リプリー

クリード 過去の逆襲のリプリーのレビュー・感想・評価

クリード 過去の逆襲(2023年製作の映画)
3.6
映画の感想でこんなことを言うのはどうかと思うが「普通」だった。
何も貶しているわけではなく、ストーリーもこのシリーズのツボを押さえた王道のものに感じるし、初監督作となるマイケルBジョーダンの演出も光るものがあったと思う。
例えば、冒頭の試合シーンで劣勢に見せかけて相手の弱点を見極めているという演出は、このシリーズにないフレッシュなものだったし、スモークや逆光などを使った画づくりも僕好みだった。

ただ、本作の要である主人公の過去とそれに絡んだ対戦相手の構図にちょっとノレなかった。
そもそもこれは試合で勝ったから過去を振り切ったことになるんだろうか。敵役はそもそも何をどうしたかったのか。というか、コトの発端を知ったタイミングで謝れば済む話じゃなかったのか。何にせよ謝る訳だし。
対戦相手といえば、彼の格闘スタイルが喧嘩なのに対し、ボクシングは喧嘩じゃないというだけで、物語的な解答を出していないのも不満点。せっかく、娘の教育問題にまで言及してるのにほったらかし。というか、最後は相手ももっと喧嘩越しの態度にしても良かったんじゃないかと思う。その方がスタイルの違い故に勝ったというロジック、対立構造がはっきりする訳だし。

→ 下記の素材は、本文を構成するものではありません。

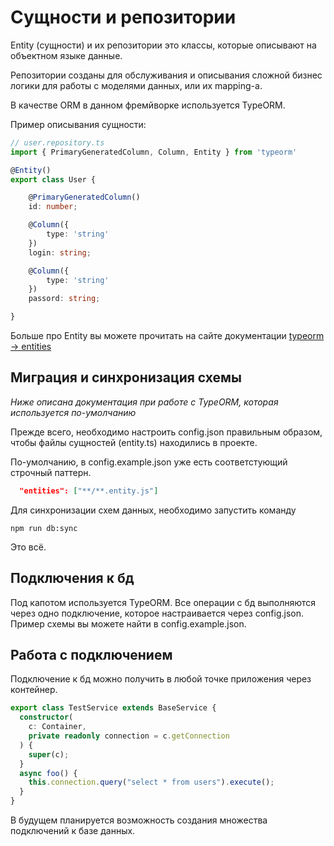# Сущности и репозитории


Entity (сущности) и их репозитории это классы, которые описывают на объектном языке данные.

Репозитории созданы для обслуживания и описывания сложной бизнес логики для работы с моделями данных, или их mapping-а.

В качестве ORM в данном фремйворке используется TypeORM.

Пример описывания сущности:

```ts
// user.repository.ts
import { PrimaryGeneratedColumn, Column, Entity } from 'typeorm'

@Entity()
export class User {

    @PrimaryGeneratedColumn()
    id: number;

    @Column({
        type: 'string'
    })
    login: string;

    @Column({
        type: 'string'
    })
    passord: string;

}
```

Больше про Entity вы можете прочитать на сайте документации [typeorm -> entities](https://typeorm.io/#/entities)

## Миграция и синхронизация схемы 

*Ниже описана документация при работе с TypeORM, которая используется по-умолчанию*

Прежде всего, необходимо настроить config.json правильным образом, чтобы файлы сущностей (entity.ts) находились в проекте.

По-умолчанию, в config.example.json уже есть соответстующий строчный паттерн.

```json
  "entities": ["**/**.entity.js"]
```

Для синхронизации схем данных, необходимо запустить команду 

`npm run db:sync`

Это всё.

## Подключения к бд

Под капотом используется TypeORM. 
Все операции с бд выполняются через одно подключение, которое настраивается через config.json.
Пример схемы вы можете найти в config.example.json.

## Работа с подключением

Подключение к бд можно получить в любой точке приложения через контейнер.

```ts
export class TestService extends BaseService {
  constructor(
    c: Container,
    private readonly connection = c.getConnection
  ) {
    super(c);
  }
  async foo() {
    this.connection.query("select * from users").execute();
  }
}
```

В будущем планируется возможность создания множества подключений к базе данных.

まあ、このシリーズにあんまりロジックを求めるものではないかもしれないが…。

アメリカでは予想外のヒットを飛ばした本作だが、平日の昼間、地元のシネコンということもあるにせよ、観客は僕含めて二人だけとかなり悲しい状態。
2のときはもっと人がいたような…。
ボクシングシーンは、総じていいので劇場で見ることをおすすめする。

最後に「短編映画(アニメ)付きの上映回」を観に行ったのだが、これは短編というよりかは予告編?ストーリーもよく分からないし、設定もなんだか子どもっぽいな、と。わざわざエンドクレジット終わるのを待ってまで見るべき映像ではない気がした。